The unexpected or apparently random discovery of a new product, according to recent research, can have a major and positive impact on the customer experience. When customers unexpectedly discover something new that they like, their enjoyment and satisfaction of a particular product or service will be greatly enhanced.
Recent research by the University of Sydney, University of Florida and Rutgers University demonstrated how important the random discovery of new products can to the overall customer experience. When serendipity is introduced into the experience of discovering new products the positive feelings associated with it are greatly magnified.
The research looked at a range of different industries and types of organisations including online subscription services, museums, movies, food consumption and music. It was found that creating serendipity through positive, unexpected, chance encounters increased satisfaction, enjoyment, perception of meaningfulness, willingness to pay, willingness to recommend a service, and interest.
As an example, the research highlights how Netflix introduced a shuffle feature last year to help viewers discover something new and unexpected. The feature appears counter intuitive to the principles of Customer Experience, by eliminating a customer’s ability to search and choose what they want to watch. But too much choice, where a customer spends ages trying to find something they want to watch, can lead to weariness and disengagement.
Consumers of streaming services, such as Netflix, are less impressed by a large selection of movies or songs than they are by a platform that randomly suggests a movie or song that is to their taste. Being pleasantly surprised can play a major role in customer satisfaction,
The concept of serendipity was introduced into behavioural science by American sociologist Robert Merton, referring to the situation of accidentally making a new and unexpected discovery while in search of something else. Discovering something positive that suites our tastes, accidentally, has the potential to be far more satisfying than making a decision or choice on our own.

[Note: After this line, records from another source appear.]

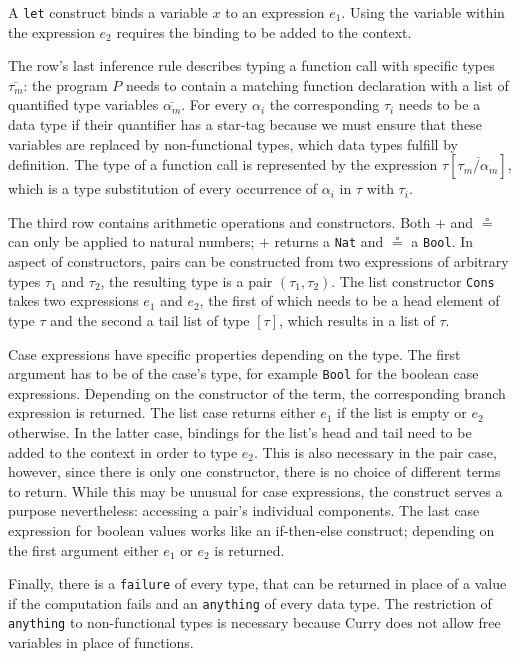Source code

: \documentclass[paper = a4, fleqn, twoside]{scrreprt}
\begin{document}
A \texttt{let} construct binds a variable $x$ to an expression $e_{1}$. Using the variable within the expression $e_{2}$ requires the binding to be added to the context.
\par
The row's last inference rule describes typing a function call with specific types $\overline{\tau_{m}}$: the program $P$ needs to contain a matching function declaration with a list of quantified type variables $\overline{\alpha_{m}}$. For every $\alpha_{i}$ the corresponding $\tau_{i}$ needs to be a data type if their quantifier has a star-tag because we must ensure that these variables are replaced by non-functional types, which data types fulfill by definition. The type of a function call is represented by the expression $\tau [\overline{\tau_{m}/\alpha_{m}}]$, which is a type substitution of every occurrence of $\alpha_{i}$ in $\tau$ with $\tau_{i}$.
\par
The third row contains arithmetic operations and constructors. Both $+$ and $\circeq$ can only be applied to natural numbers; $+$ returns a \texttt{Nat} and $\circeq$ a \texttt{Bool}. In aspect of constructors, pairs can be constructed from two expressions of arbitrary types $\tau_{1}$ and $\tau_{2}$, the resulting type is a pair $(\tau_{1}, \tau_{2})$. The list constructor \texttt{Cons} takes two expressions $e_{1}$ and $e_{2}$, the first of which needs to be a head element of type $\tau$ and the second a tail list of type $[\tau]$, which results in a list of $\tau$.
\par
Case expressions have specific properties depending on the type. The first argument has to be of the case's type, for example \texttt{Bool} for the boolean case expressions. Depending on the constructor of the term, the corresponding branch expression is returned. The list case returns either $e_{1}$ if the list is empty or $e_{2}$ otherwise. In the latter case, bindings for the list's head and tail need to be added to the context in order to type $e_{2}$. This is also necessary in the pair case, however, since there is only one constructor, there is no choice of different terms to return. While this may be unusual for case expressions, the construct serves a purpose nevertheless: accessing a pair's individual components. The last case expression for boolean values works like an if-then-else construct; depending on the first argument either $e_{1}$ or $e_{2}$ is returned.
\par
Finally, there is a \texttt{failure} of every type, that can be returned in place of a value if the computation fails and an \texttt{anything} of every data type. The restriction of \texttt{anything} to non-functional types is necessary because Curry does not allow free variables in place of functions.\\
\end{document}
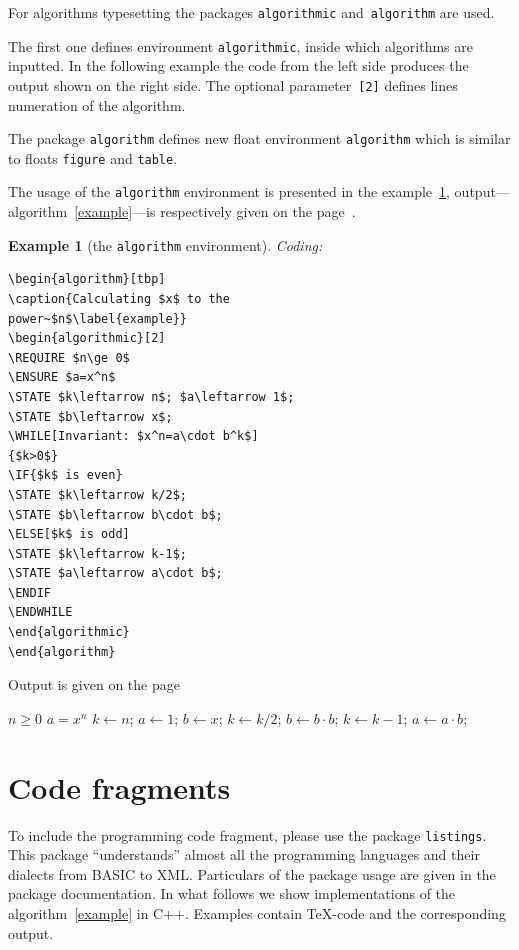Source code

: \documentclass[conference]{IEEEtran}
\newtheorem{example}[remark]{Example}
\begin{document}
For algorithms typesetting the packages \verb|algorithmic| and~\verb|algorithm| are used. 

The first one defines environment \verb|algorithmic|, inside which algorithms are inputted. In the following example the code from the left side produces the output shown on the right side. The optional parameter~\verb|[2]| defines lines numeration of the algorithm.

The  package \verb|algorithm| defines new float environment \verb|algorithm| which is  similar to floats \verb|figure| and \verb|table|. 

The usage of the \verb|algorithm| environment is presented in the example~\ref{algorytm}, output---algorithm~\ref{example}---is respectively given on the page~\pageref{example}.


\begin{example}[the \texttt{algorithm} environment]\label{algorytm}
Coding:\begin{verbatim}\begin{algorithm}[tbp]
\caption{Calculating $x$ to the 
power~$n$\label{example}}
\begin{algorithmic}[2]
\REQUIRE $n\ge 0$
\ENSURE $a=x^n$
\STATE $k\leftarrow n$; $a\leftarrow 1$; 
\STATE $b\leftarrow x$;
\WHILE[Invariant: $x^n=a\cdot b^k$]
{$k>0$}
\IF{$k$ is even}
\STATE $k\leftarrow k/2$;
\STATE $b\leftarrow b\cdot b$;
\ELSE[$k$ is odd]
\STATE $k\leftarrow k-1$;
\STATE $a\leftarrow a\cdot b$;
\ENDIF
\ENDWHILE
\end{algorithmic}
\end{algorithm}
\end{verbatim}
\end{example}

Output is given on the page~\pageref{example}
\begin{algorithm}[tbp]
\caption{Calculating $x$ to the 
power~$n$\label{example}}
\begin{algorithmic}[2]
\REQUIRE $n\ge 0$
\ENSURE $a=x^n$
\STATE $k\leftarrow n$; $a\leftarrow 1$; 
\STATE $b\leftarrow x$;
\STATE $k\leftarrow k/2$;
\STATE $b\leftarrow b\cdot b$;
\ELSE[$k$ is odd]
\STATE $k\leftarrow k-1$;
\STATE $a\leftarrow a\cdot b$;
\ENDIF
\ENDWHILE
\end{algorithmic}
\end{algorithm}


\section{Code fragments}
To include the programming code fragment, please use the package \verb|listings|. This package ``understands'' almost all the programming languages and their dialects from BASIC to XML. Particulars of the package usage are given in the package documentation. In what follows we show implementations of the algorithm~\ref{example} in C++. Examples contain \TeX-code and the corresponding output.
\end{document}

Steven van Belleghem who was quoted in a recent article in Forbes Magazine, explains, “I think we’re now seeing brands creating what I call ‘artificial serendipity.’ It is driving the success of many subscription boxes, for example, as customers find joy in being introduced to unfamiliar brands. Even Netflix have introduced a shuffle button that eliminates choice and instead plays a randomly selected show to help users discover something unexpected. I believe that brands that understand how to stimulate serendipity have an opportunity to set themselves apart in 2022.”
Recommendation engines have been standard on ecommerce websites for some time now, where customers receive product recommendations based on prior purchasing decisions. Recommendation engines are essentially data collation and filtering tools that use algorithms to analyse historical data. Think of then as automated shop assistants, where, as well as showing the product the customer is enquiring about, they also recommend products that may be relevant to a particular user.

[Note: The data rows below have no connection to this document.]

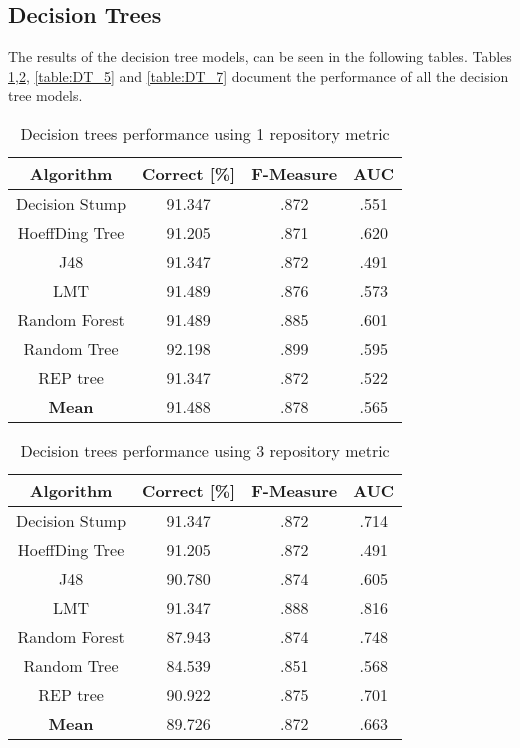 \subsection{Decision Trees}
The results of the decision tree models, can be seen in the following tables. Tables \ref{table:DT_1},\ref{table:DT_3}, \ref{table:DT_5} and \ref{table:DT_7} document the performance of all the decision tree models.
\begin{table}[h!]
\centering
\begin{tabular}{ |c|c|c|c| }
 \hline
 \textbf{Algorithm} & \textbf{Correct [\%]} & \textbf{F-Measure} & \textbf{AUC}  \\
 \hline
 Decision Stump & 91.347 & .872 & .551    \\
 \hline
 HoeffDing Tree &  91.205 & .871 & .620   \\
 \hline
  J48 & 91.347 & .872 & .491\\
 \hline
  LMT & 91.489 & .876 & .573  \\
 \hline
  Random Forest & 91.489 & .885 & .601 \\
 \hline
  Random Tree & 92.198 & .899 & .595 \\
 \hline
 REP tree  & 91.347 & .872 & .522 \\
 \hline
 \textbf{Mean}  & 91.488 & .878 & .565 \\
 \hline
\end{tabular}
\caption{Decision trees performance using 1 repository metric}
\label{table:DT_1}
\end{table}

\begin{table}[h!]
\centering
\begin{tabular}{ |c|c|c|c| }
 \hline
 \textbf{Algorithm} & \textbf{Correct [\%]} & \textbf{F-Measure} & \textbf{AUC}  \\
 \hline
 Decision Stump & 91.347 & .872 & .714    \\
 \hline
 HoeffDing Tree &  91.205 & .872 & .491   \\
 \hline
  J48 & 90.780 & .874 & .605\\
 \hline
  LMT & 91.347 & .888 & .816  \\
 \hline
  Random Forest & 87.943 & .874 & .748 \\
 \hline
  Random Tree & 84.539 & .851 & .568 \\
 \hline
 REP tree  & 90.922 & .875 & .701 \\
 \hline
 \textbf{Mean}  & 89.726 & .872 & .663 \\
 \hline

\end{tabular}
\caption{Decision trees performance using 3 repository metric}
\label{table:DT_3}
\end{table}

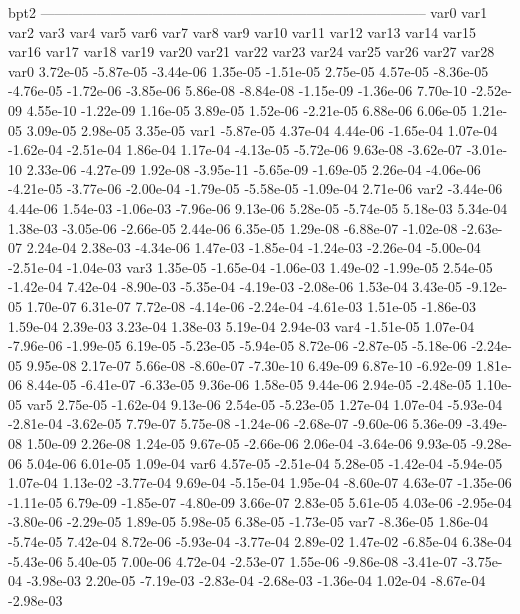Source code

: bpt2
-----------------------------------------------------------------------------------
var0 var1 var2 var3 var4 var5 var6 var7 var8 var9 var10 var11 var12 var13 var14 var15 var16 var17 var18 var19 var20 var21 var22 var23 var24 var25 var26 var27 var28 
var0  3.72e-05 -5.87e-05 -3.44e-06  1.35e-05 -1.51e-05  2.75e-05  4.57e-05 -8.36e-05 -4.76e-05 -1.72e-06 -3.85e-06  5.86e-08 -8.84e-08 -1.15e-09 -1.36e-06  7.70e-10 -2.52e-09  4.55e-10 -1.22e-09  1.16e-05  3.89e-05  1.52e-06 -2.21e-05  6.88e-06  6.06e-05  1.21e-05  3.09e-05  2.98e-05  3.35e-05
var1 -5.87e-05  4.37e-04  4.44e-06 -1.65e-04  1.07e-04 -1.62e-04 -2.51e-04  1.86e-04  1.17e-04 -4.13e-05 -5.72e-06  9.63e-08 -3.62e-07 -3.01e-10  2.33e-06 -4.27e-09  1.92e-08 -3.95e-11 -5.65e-09 -1.69e-05  2.26e-04 -4.06e-06 -4.21e-05 -3.77e-06 -2.00e-04 -1.79e-05 -5.58e-05 -1.09e-04  2.71e-06
var2 -3.44e-06  4.44e-06  1.54e-03 -1.06e-03 -7.96e-06  9.13e-06  5.28e-05 -5.74e-05  5.18e-03  5.34e-04  1.38e-03 -3.05e-06 -2.66e-05  2.44e-06  6.35e-05  1.29e-08 -6.88e-07 -1.02e-08 -2.63e-07  2.24e-04  2.38e-03 -4.34e-06  1.47e-03 -1.85e-04 -1.24e-03 -2.26e-04 -5.00e-04 -2.51e-04 -1.04e-03
var3  1.35e-05 -1.65e-04 -1.06e-03  1.49e-02 -1.99e-05  2.54e-05 -1.42e-04  7.42e-04 -8.90e-03 -5.35e-04 -4.19e-03 -2.08e-06  1.53e-04  3.43e-05 -9.12e-05  1.70e-07  6.31e-07  7.72e-08 -4.14e-06 -2.24e-04 -4.61e-03  1.51e-05 -1.86e-03  1.59e-04  2.39e-03  3.23e-04  1.38e-03  5.19e-04  2.94e-03
var4 -1.51e-05  1.07e-04 -7.96e-06 -1.99e-05  6.19e-05 -5.23e-05 -5.94e-05  8.72e-06 -2.87e-05 -5.18e-06 -2.24e-05  9.95e-08  2.17e-07  5.66e-08 -8.60e-07 -7.30e-10  6.49e-09  6.87e-10 -6.92e-09  1.81e-06  8.44e-05 -6.41e-07 -6.33e-05  9.36e-06  1.58e-05  9.44e-06  2.94e-05 -2.48e-05  1.10e-05
var5  2.75e-05 -1.62e-04  9.13e-06  2.54e-05 -5.23e-05  1.27e-04  1.07e-04 -5.93e-04 -2.81e-04 -3.62e-05  7.79e-07  5.75e-08 -1.24e-06 -2.68e-07 -9.60e-06  5.36e-09 -3.49e-08  1.50e-09  2.26e-08  1.24e-05  9.67e-05 -2.66e-06  2.06e-04 -3.64e-06  9.93e-05 -9.28e-06  5.04e-06  6.01e-05  1.09e-04
var6  4.57e-05 -2.51e-04  5.28e-05 -1.42e-04 -5.94e-05  1.07e-04  1.13e-02 -3.77e-04  9.69e-04 -5.15e-04  1.95e-04 -8.60e-07  4.63e-07 -1.35e-06 -1.11e-05  6.79e-09 -1.85e-07 -4.80e-09  3.66e-07  2.83e-05  5.61e-05  4.03e-06 -2.95e-04 -3.80e-06 -2.29e-05  1.89e-05  5.98e-05  6.38e-05 -1.73e-05
var7 -8.36e-05  1.86e-04 -5.74e-05  7.42e-04  8.72e-06 -5.93e-04 -3.77e-04  2.89e-02  1.47e-02 -6.85e-04  6.38e-04 -5.43e-06  5.40e-05  7.00e-06  4.72e-04 -2.53e-07  1.55e-06 -9.86e-08 -3.41e-07 -3.75e-04 -3.98e-03  2.20e-05 -7.19e-03 -2.83e-04 -2.68e-03 -1.36e-04  1.02e-04 -8.67e-04 -2.98e-03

Recommendation engines assist customers to sort through the vast amount of product information that is available online by presenting users with snippets of information and content based on their preferences and tastes. As well as presenting items based on what a customer has previously bought, recommendation engines or algorithms will also present the most popular choices or purchases on a site and the items which have received the highest ratings or reviews.
As well as creating a more engaging customer experience these algorithms can create additional revenue by up selling and cross selling products. However, users can become bored with the suggestions provided. They may already be very familiar with the most popular items and will often lose interest when offered items very similar to the ones they’ve already purchased.
To improve user satisfaction, recommendation engines should look at offering serendipitous suggestions: items not only relevant and novel to the target user, but also significantly different from the items that the user has rated or previously bought. This requires broadening the parameters and the diversity of potential products being recommended.
Offering too much diversity though, can impact accuracy and end up presenting items that are completely irrelevant.